Pacbio Sequencing

Pacbio Sequencing

Pacific Biosciences: Realtime Single Molecule Sequencing

The PacBio Sequel uses proprietary SMRT (Single Molecule Real Time) technology, which enables the real-time detection of nucleotide incorporation events during the elongation of the replicated strand from the non-amplified single stranded template. SMRT technology uses nucleotides containing a fluorescent label on the phosphate chain of the nucleotide rather than on the base. Thus, incorporated nucleotides are detected based on the associated fluorophore that is released and dissipated upon cleavage of the phosphate chain, a natural step in the process of DNA synthesis.
Real time detection of nucleotide incorporation events occurs in a nanoscale space called a ZMW (zero mode waveguide), a cavity tens of nanometers in diameter that is fabricated in a 100 nm metal film deposited on a glass substrate. A DNA polymerase, bound to the template DNA strand, is anchored to the bottom glass surface of a ZMW. Laser light traveling through the glass into the ZMW illuminates only the lower 30 nm of it, since the ZMW dimensions are smaller than the wavelength of the light. This allows the selective excitation and identification of light emitted from nucleotides recruited for base elongation that are being held by the polymerase for fractions of a second. 
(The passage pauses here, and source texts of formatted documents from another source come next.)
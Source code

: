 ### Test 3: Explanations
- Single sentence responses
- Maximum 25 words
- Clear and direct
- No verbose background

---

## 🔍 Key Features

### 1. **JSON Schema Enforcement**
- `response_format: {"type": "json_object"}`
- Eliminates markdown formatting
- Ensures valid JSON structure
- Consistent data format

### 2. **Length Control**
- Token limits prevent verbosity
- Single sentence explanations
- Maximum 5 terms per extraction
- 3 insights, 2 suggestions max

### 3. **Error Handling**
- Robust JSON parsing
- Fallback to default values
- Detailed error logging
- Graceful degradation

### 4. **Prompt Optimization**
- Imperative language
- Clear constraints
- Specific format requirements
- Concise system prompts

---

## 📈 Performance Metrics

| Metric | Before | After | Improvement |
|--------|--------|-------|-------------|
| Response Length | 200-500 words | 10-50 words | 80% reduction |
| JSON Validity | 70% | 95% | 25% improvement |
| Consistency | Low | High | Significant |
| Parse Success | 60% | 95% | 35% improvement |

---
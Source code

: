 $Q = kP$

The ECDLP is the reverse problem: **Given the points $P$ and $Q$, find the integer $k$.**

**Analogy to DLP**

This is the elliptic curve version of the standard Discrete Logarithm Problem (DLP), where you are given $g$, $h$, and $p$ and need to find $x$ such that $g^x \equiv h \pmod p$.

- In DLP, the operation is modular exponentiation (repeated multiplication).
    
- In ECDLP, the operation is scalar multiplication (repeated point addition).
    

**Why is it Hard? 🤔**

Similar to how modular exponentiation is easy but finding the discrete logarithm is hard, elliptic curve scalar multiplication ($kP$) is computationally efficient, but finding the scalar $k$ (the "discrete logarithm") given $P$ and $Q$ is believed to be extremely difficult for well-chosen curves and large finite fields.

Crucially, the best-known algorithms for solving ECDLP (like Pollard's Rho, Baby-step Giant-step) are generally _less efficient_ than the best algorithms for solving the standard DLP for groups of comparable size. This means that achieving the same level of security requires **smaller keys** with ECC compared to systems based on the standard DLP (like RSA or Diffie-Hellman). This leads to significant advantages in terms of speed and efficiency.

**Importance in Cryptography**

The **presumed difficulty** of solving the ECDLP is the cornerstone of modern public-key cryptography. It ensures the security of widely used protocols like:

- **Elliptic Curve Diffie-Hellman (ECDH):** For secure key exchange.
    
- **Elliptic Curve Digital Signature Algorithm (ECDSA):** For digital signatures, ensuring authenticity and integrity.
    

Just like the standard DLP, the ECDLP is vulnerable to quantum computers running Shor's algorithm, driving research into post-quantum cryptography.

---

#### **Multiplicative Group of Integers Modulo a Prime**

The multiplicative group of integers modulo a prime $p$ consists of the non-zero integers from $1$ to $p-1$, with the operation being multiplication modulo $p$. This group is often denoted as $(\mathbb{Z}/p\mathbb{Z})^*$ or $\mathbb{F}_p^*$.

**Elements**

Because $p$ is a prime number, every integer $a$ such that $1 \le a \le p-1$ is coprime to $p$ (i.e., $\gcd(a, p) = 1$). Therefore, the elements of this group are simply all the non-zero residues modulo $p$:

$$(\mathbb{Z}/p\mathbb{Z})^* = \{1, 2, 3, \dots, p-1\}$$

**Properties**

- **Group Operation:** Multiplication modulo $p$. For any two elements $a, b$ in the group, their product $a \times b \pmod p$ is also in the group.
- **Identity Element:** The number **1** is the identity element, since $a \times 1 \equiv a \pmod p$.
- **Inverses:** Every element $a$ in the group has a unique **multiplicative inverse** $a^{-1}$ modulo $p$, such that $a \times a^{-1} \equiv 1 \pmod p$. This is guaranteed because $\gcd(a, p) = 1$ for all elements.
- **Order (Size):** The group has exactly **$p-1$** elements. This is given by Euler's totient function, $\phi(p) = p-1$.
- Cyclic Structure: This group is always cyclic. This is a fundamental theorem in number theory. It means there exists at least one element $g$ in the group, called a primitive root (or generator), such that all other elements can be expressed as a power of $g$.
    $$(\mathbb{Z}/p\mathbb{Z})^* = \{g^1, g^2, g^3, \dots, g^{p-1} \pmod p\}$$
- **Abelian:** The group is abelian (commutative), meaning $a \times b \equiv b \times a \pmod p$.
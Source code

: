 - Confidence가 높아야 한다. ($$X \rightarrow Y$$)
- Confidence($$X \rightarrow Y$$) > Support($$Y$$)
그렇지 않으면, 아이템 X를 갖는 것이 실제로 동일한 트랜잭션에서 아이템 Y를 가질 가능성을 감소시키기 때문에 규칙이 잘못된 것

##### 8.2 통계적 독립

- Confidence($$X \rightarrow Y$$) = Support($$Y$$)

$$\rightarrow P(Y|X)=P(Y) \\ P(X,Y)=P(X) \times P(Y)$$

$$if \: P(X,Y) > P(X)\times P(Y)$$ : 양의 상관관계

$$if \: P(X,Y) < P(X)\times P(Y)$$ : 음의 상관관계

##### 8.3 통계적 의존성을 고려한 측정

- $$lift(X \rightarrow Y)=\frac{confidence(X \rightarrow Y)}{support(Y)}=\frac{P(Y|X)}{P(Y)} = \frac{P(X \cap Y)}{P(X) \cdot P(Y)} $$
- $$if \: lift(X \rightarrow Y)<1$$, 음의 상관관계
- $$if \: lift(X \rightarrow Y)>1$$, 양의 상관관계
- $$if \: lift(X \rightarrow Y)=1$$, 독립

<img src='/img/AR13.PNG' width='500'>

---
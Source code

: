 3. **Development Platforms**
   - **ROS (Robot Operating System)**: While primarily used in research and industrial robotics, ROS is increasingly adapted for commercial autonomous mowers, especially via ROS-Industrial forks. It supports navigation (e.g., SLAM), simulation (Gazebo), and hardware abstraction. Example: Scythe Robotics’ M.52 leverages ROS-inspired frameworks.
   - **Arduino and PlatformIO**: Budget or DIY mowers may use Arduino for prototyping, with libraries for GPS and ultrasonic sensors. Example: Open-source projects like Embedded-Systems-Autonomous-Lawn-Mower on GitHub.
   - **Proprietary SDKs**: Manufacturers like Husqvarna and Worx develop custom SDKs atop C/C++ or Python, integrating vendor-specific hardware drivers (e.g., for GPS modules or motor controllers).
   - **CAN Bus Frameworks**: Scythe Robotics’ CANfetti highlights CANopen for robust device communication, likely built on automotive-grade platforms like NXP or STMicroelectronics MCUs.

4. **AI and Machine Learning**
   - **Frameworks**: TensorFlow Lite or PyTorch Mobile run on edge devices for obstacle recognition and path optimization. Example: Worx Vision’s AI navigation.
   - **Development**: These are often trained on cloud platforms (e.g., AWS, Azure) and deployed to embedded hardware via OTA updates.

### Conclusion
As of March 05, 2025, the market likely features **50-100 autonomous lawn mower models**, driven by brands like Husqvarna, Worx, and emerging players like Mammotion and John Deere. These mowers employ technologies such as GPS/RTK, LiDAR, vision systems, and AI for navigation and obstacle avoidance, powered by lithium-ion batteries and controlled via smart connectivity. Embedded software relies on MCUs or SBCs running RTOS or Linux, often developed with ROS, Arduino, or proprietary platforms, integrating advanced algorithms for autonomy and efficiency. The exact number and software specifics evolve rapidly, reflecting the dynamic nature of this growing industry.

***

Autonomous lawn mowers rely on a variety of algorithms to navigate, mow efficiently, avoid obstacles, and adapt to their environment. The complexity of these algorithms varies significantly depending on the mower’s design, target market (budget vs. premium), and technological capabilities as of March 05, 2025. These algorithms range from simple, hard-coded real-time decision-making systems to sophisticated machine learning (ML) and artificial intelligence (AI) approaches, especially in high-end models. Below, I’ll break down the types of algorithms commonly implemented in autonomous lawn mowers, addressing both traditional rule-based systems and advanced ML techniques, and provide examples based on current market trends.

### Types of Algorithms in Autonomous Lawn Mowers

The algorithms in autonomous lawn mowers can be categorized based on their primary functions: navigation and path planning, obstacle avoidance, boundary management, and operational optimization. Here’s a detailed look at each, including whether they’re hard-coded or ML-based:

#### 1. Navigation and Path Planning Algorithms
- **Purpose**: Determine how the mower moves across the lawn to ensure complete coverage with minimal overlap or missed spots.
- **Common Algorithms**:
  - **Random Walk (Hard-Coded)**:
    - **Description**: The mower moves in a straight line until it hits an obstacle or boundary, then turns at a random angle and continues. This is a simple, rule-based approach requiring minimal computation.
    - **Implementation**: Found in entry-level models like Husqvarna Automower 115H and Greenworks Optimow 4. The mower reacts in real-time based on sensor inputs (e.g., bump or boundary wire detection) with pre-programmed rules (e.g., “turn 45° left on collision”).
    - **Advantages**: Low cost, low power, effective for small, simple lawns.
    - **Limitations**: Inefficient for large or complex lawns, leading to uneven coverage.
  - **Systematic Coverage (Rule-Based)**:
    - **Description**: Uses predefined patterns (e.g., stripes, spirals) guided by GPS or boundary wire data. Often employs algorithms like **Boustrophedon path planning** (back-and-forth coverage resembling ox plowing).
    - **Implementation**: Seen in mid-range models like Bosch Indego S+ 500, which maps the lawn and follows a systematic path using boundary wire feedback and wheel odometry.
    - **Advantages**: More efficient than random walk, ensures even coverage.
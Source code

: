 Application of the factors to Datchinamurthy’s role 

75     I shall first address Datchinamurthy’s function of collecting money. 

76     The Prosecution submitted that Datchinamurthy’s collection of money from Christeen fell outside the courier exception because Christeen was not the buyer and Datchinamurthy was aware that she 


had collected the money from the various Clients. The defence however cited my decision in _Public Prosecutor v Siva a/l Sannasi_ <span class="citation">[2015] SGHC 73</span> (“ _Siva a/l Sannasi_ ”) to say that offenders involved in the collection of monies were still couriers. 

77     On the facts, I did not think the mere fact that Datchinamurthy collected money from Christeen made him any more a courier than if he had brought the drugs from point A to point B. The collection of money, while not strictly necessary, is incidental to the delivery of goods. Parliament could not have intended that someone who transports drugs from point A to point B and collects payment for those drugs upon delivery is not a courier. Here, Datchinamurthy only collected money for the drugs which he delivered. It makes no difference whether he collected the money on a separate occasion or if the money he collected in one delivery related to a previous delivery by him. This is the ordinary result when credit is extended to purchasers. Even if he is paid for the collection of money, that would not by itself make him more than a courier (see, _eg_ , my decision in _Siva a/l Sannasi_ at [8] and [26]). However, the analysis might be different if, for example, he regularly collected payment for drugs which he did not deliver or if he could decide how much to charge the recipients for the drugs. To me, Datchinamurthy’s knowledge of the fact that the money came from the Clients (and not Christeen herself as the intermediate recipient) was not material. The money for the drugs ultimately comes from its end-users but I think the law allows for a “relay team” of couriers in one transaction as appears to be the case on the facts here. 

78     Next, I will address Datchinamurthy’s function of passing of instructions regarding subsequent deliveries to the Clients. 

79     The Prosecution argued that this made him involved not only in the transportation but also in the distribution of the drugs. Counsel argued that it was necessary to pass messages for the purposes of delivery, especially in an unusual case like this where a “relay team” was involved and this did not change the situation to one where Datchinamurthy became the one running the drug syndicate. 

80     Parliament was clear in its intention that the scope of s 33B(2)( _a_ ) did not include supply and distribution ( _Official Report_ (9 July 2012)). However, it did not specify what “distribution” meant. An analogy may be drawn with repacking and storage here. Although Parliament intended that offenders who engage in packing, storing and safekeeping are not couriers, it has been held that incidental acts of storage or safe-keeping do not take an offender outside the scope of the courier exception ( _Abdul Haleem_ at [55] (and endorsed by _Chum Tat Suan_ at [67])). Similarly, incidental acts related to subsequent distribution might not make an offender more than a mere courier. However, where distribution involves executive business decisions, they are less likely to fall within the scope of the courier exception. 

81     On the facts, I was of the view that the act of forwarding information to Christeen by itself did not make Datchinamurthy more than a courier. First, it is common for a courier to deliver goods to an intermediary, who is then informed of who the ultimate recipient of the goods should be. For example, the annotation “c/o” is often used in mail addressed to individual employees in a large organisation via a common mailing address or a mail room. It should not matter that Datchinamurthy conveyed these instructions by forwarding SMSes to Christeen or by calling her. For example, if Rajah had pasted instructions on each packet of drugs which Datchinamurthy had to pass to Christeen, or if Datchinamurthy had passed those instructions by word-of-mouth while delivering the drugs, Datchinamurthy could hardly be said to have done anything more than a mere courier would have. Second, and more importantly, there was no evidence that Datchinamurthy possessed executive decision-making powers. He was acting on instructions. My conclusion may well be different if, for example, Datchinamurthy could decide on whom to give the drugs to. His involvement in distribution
Much shorter signals of unincorporated free-floating nucleotides are recognized as background noise. Each Sequel SMRT cell is an array of one million ZMWs, each capable of containing an immobilized strand of template DNA. Poisson statistics limit the correct loading to about 330,000 of these ZMWs. Collected light pulses from elongating nucleotides at all ZMWs are monitored and analyzed in parallel for the primary analysis (basecalling and quality values). More information describing this instrument and its application is available at these Pacific Biosciences web sites here and also here.  In contrast to other technologies, it has been shown that the PacBio sequencing chemistry is not sensitive to extreme GC contents. Even long GCC repeat stretches can be sequenced.

Applications

The DNA Technologies Core at the UC Davis Genome Center operates a PacBio Sequel; our staff has six years of experience in PacBio sequencing. The system currently sequences libraries with insert sizes up to 50 kb. Data produced from contiguous long reads greatly facilitates assemblies and investigation of genomic regions previously difficult to sequence due to long repeats, strong base composition bias, or structural rearrangements. Thanks to the long reads, an unbiased random error profile, and steadily improving bioinformatics PacBio sequencing has become the primary technology for high quality de novo genome assemblies. Other important applications include isoform sequencing (Iso-Seq; full-length mRNA transcripts — no assembly required), long amplicon sequencing, and bacterial DNA base modification (methylation) studies. Throughput and pricing is competitive, especially for the sequencing of smaller genomes. Pacific Biosciences maintains a site with the most up-to-date citations about the experiments being done with this instrument, and we’re always happy to discuss ideas for employing the PacBio for your project, as well as what’s new and what’s available at our Core.

Services and Performance

We offer complete PacBio library prep, BluePippin size selection and sequencing services. The base calling and secondary analyses like Reads-Of-Insert extraction, HGAP assembly, and IsoSeq analyses of single or a small number of SMRT-cells are included in the service. The Bioinformatics Core is offering in depth analyses of PacBio sequence data.  Currently samples have to be provided as already isolated DNA by the customers. Please inquire about upcoming DNA isolation services for PacBio sequencing.
Real-time data collection uses a 4 hour movie capture of the SMRT cell. Movies are processed in real time into trace files for each ZMW; base calls and associated quality scores are subsequently determined. These primary analysis files are passed through the secondary analysis pipeline to generate consensus sequence. Each SMRT-cell should generate between 35,000 and 70,000 good (single polymerase) reads. Since the precise quantification of the PacBio libraries before sequencing is not possible, the sequencing of the first SMRT-cell is mainly used to gather titration information and to QC the library. The yield of the first cell thus can be considerably lower than average. PacBio is continually improving read length and quality. The latest chemistry,  the V2 chemistry, can produce average reads of up to over 15 kb and longest reads up to 70 kb (for 6 hour movies), given very high quality DNA samples. The official yield estimates provided by PacBio are up to 8 Gb per SMRT-cell (after library titration).  We have seen average yields per SMRT-cell of up to 10 Gb (from very good DNA samples). Very long average read lengths are only possible after accurate size selection of the sequencing libraries (as smaller fragments will load preferentially). We offer the automated BluePippin size selection for enriching library fragments longer than 7 or 30 kb.